Aim of the exercise
Filter the entries down to the lines holding "play", then copy those lines.

___ Supplied data

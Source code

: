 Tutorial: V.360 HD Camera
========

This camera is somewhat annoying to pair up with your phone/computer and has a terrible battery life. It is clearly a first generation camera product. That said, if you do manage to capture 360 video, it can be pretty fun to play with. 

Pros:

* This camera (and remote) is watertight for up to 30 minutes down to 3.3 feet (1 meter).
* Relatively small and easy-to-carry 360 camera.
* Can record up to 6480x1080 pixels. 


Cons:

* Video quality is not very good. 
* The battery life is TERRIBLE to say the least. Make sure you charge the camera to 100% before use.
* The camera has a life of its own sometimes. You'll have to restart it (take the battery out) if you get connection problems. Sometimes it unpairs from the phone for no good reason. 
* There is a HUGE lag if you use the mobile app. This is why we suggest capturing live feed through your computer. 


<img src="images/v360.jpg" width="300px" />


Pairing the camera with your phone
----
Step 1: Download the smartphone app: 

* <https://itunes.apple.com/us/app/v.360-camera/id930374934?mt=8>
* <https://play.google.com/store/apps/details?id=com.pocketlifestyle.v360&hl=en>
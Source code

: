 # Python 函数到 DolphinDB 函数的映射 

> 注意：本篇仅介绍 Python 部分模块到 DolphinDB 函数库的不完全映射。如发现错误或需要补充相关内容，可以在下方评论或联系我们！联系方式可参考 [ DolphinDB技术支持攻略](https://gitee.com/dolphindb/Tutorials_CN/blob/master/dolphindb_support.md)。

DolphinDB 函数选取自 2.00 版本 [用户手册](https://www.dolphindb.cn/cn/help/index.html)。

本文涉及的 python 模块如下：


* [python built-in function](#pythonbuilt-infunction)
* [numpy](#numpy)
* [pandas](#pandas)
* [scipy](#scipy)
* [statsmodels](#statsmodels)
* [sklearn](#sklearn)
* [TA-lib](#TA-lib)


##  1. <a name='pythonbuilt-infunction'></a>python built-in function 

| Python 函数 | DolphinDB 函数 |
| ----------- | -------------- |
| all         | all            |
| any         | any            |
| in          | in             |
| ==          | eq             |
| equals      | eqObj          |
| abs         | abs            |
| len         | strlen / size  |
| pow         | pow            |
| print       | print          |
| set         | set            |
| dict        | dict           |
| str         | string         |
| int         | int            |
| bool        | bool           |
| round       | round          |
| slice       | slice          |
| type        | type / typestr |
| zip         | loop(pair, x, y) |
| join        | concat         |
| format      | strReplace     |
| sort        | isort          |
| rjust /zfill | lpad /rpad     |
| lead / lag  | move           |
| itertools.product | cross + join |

______

Reply
This camera is somewhat annoying to pair up with your phone/computer and has a terrible battery life. It is clearly a first generation camera product. That said, if you do manage to capture 360 video, it can be pretty fun to play with. 
* <https://play.google.com/store/apps/details?id=com.pocketlifestyle.v360&hl=en>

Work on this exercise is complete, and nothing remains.